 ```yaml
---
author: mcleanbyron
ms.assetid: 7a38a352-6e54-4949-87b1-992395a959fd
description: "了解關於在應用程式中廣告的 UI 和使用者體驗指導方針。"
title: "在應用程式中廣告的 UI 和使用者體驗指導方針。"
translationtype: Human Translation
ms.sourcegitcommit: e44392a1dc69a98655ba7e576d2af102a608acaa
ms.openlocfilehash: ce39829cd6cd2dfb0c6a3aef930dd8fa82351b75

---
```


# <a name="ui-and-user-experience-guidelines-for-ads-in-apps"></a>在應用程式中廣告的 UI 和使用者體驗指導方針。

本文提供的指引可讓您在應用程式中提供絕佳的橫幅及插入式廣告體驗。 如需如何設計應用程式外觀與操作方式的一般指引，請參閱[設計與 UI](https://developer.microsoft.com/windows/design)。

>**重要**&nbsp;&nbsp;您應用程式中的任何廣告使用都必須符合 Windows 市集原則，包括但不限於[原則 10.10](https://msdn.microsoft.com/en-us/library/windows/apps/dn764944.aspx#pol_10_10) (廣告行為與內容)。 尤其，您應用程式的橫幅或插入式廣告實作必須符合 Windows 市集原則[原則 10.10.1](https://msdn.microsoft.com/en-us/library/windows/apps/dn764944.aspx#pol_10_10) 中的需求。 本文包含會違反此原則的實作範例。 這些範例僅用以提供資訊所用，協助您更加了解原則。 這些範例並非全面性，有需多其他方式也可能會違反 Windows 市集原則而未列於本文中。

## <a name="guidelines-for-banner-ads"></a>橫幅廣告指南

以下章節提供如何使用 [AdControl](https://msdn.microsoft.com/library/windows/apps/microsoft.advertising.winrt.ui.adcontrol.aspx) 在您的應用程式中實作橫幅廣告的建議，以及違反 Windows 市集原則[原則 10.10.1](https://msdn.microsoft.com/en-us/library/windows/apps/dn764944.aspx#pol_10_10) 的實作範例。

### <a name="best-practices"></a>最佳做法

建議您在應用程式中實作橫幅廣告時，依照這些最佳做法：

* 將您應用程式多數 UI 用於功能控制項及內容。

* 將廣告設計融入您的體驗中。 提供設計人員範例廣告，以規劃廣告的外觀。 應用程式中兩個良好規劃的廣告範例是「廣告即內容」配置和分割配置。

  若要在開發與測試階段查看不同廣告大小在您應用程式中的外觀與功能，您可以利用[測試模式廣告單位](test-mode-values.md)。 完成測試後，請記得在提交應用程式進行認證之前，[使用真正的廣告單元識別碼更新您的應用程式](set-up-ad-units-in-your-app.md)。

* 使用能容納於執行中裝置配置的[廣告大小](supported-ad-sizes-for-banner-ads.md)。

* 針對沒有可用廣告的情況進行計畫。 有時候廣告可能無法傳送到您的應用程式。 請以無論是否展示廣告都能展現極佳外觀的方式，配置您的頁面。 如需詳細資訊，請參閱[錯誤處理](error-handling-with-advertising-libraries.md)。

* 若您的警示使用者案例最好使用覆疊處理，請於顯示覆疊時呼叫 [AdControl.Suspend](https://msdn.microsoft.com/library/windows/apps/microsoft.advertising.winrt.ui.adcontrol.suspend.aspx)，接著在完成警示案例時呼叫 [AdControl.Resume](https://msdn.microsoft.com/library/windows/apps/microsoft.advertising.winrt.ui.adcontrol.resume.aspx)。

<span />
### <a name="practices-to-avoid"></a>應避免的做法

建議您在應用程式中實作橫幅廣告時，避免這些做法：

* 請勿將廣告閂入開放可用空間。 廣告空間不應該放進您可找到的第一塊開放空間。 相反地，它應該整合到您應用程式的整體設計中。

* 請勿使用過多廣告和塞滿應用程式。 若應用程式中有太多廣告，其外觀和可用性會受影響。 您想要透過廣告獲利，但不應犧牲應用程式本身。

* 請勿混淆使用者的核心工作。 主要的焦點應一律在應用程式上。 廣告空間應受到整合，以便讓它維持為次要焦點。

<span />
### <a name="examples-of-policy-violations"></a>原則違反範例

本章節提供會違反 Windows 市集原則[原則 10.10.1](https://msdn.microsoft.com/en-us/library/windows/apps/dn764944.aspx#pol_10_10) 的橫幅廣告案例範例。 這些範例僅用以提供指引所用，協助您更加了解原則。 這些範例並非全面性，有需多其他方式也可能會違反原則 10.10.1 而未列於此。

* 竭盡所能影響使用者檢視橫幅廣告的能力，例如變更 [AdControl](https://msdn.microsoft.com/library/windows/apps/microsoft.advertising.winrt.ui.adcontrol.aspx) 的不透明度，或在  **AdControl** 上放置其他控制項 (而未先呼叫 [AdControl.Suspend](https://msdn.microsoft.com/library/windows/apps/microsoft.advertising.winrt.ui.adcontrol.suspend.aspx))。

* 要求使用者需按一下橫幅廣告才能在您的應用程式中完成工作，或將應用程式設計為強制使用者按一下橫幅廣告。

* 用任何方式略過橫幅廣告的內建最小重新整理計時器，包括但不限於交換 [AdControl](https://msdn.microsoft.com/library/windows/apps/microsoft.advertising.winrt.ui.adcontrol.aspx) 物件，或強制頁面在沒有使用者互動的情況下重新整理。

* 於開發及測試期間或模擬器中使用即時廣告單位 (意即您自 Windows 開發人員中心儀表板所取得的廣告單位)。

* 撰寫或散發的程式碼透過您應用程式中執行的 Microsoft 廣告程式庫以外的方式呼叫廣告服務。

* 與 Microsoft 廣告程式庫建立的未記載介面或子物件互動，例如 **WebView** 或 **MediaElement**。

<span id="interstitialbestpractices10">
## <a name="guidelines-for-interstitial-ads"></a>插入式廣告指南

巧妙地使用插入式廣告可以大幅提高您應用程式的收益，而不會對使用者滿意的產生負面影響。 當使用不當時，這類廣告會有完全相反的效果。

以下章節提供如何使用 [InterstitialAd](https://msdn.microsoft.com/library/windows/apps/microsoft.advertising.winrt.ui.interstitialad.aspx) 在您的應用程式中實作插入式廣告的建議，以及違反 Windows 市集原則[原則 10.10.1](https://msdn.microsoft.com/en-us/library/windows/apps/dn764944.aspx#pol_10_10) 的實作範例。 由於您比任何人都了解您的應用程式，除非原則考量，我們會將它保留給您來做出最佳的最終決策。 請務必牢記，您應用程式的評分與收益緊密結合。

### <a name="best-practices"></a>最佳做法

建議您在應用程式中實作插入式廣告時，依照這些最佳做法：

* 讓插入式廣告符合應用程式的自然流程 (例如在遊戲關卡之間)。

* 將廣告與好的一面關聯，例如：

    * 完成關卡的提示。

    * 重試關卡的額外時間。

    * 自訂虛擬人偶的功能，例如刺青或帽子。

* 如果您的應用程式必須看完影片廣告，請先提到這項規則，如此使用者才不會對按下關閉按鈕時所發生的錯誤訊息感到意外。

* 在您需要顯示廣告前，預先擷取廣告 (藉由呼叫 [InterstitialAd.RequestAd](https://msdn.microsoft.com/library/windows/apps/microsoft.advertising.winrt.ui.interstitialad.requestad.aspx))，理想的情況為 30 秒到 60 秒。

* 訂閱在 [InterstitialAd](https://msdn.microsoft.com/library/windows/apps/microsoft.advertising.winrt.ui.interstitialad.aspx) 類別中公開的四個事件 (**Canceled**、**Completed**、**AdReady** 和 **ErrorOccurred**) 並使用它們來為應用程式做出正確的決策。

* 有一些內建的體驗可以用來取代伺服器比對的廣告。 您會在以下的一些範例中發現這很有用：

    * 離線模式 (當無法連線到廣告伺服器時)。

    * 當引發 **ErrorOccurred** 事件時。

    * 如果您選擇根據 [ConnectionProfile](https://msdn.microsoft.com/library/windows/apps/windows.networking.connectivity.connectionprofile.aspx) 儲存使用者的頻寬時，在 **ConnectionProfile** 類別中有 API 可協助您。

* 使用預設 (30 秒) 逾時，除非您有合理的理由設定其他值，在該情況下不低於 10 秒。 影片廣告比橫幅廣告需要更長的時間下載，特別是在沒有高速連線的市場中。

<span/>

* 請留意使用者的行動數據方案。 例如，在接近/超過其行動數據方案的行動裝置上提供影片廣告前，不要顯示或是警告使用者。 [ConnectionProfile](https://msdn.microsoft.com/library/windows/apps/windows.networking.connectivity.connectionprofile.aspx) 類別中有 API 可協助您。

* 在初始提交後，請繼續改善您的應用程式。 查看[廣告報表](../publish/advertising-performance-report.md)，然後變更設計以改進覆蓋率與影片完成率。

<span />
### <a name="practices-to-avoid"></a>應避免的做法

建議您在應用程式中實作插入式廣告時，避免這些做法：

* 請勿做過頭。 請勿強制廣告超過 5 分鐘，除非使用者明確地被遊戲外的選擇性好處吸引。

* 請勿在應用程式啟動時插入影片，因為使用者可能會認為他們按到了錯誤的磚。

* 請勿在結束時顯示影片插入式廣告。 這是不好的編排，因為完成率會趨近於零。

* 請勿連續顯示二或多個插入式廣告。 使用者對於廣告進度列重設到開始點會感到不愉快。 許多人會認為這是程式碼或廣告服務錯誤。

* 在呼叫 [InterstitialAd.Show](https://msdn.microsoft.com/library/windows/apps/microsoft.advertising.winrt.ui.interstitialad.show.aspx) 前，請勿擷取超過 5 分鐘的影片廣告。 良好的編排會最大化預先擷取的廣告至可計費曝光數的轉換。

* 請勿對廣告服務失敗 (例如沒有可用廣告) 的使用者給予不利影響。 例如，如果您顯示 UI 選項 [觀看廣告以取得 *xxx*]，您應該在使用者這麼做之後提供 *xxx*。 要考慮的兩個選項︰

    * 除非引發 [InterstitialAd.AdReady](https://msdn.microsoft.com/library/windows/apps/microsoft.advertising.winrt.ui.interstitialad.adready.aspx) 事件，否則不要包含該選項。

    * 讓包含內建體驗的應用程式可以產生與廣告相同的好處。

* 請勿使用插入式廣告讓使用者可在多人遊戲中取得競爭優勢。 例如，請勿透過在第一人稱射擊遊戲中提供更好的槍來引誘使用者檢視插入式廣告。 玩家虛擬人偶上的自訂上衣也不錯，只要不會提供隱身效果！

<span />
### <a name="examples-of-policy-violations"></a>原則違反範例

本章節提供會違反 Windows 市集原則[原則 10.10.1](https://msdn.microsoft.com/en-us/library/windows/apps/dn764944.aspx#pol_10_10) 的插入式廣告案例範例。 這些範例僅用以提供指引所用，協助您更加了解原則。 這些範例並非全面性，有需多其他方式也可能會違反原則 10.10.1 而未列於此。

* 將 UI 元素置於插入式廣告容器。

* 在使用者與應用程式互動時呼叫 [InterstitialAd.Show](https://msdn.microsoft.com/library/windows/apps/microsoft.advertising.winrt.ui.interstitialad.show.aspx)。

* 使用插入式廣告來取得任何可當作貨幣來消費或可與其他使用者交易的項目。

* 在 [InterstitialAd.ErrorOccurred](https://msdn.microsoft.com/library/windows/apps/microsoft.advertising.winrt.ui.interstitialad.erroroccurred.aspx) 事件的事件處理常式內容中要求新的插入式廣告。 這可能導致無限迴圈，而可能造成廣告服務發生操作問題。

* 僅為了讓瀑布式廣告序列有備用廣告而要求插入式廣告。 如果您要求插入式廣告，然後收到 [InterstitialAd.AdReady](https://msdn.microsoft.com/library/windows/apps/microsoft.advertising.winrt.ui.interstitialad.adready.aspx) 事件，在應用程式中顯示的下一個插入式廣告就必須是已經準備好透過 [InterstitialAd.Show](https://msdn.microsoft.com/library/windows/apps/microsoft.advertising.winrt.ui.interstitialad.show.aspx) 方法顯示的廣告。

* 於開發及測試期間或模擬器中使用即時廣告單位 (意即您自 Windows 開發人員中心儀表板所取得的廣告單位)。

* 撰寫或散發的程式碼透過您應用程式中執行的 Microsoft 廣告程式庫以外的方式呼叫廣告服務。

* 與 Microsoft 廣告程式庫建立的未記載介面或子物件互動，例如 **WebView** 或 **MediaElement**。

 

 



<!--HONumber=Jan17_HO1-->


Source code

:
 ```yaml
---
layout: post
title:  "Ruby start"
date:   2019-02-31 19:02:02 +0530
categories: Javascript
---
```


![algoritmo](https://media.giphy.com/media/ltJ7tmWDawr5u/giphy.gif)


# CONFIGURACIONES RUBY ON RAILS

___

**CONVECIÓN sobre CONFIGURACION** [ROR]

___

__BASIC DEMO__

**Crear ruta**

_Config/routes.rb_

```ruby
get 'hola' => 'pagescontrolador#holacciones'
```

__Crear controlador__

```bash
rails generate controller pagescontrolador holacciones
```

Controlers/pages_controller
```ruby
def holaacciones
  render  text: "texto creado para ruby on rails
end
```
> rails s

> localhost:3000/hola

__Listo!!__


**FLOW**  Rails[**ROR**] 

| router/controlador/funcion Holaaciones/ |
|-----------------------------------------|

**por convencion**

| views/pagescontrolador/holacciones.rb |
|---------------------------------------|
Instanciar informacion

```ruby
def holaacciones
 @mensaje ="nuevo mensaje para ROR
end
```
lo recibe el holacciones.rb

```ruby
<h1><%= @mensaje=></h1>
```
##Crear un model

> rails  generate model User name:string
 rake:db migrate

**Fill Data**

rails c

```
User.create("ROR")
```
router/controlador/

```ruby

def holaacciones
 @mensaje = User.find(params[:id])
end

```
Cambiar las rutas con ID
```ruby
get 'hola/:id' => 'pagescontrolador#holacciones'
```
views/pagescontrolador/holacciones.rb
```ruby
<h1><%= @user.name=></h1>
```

Instructions for the task
Should a line in the material contain "title", copy it.

Written answer
title: "在應用程式中廣告的 UI 和使用者體驗指導方針。"
title:  "Ruby start"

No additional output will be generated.